• Exercise details
Please return the full listing word for word, leaving out any pictures.
*** Dataset entries
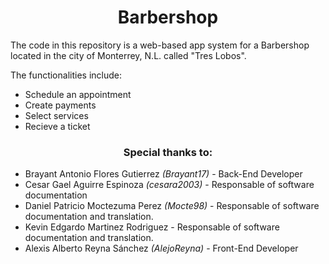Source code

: <h1 align="center"> Barbershop </h1> 

The code in this repository is a web-based app system for a Barbershop located in the city of Monterrey, N.L. called "Tres Lobos".

The functionalities include:

+ Schedule an appointment
+ Create payments
+ Select services
+ Recieve a ticket

<h3 align="center"> Special thanks to: </h3>

+ Brayant Antonio Flores Gutierrez <em> (Brayant17) </em> - Back-End Developer
+ Cesar Gael Aguirre Espinoza <em> (cesara2003) </em> - Responsable of software documentation
+ Daniel Patricio Moctezuma Perez <em> (Mocte98) </em> - Responsable of software documentation and translation.
+ Kevin Edgardo Martinez Rodriguez - Responsable of software documentation and translation.
+ Alexis Alberto Reyna Sánchez <em> (AlejoReyna) </em> - Front-End Developer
******
• Solution to this exercise
Source code

: <h1 align="center"> Barbershop </h1> 

The code in this repository is a web-based app system for a Barbershop located in the city of Monterrey, N.L. called "Tres Lobos".

The functionalities include:

+ Schedule an appointment
+ Create payments
+ Select services
+ Recieve a ticket

<h3 align="center"> Special thanks to: </h3>

+ Brayant Antonio Flores Gutierrez <em> (Brayant17) </em> - Back-End Developer
+ Cesar Gael Aguirre Espinoza <em> (cesara2003) </em> - Responsable of software documentation
+ Daniel Patricio Moctezuma Perez <em> (Mocte98) </em> - Responsable of software documentation and translation.
+ Kevin Edgardo Martinez Rodriguez - Responsable of software documentation and translation.
+ Alexis Alberto Reyna Sánchez <em> (AlejoReyna) </em> - Front-End Developer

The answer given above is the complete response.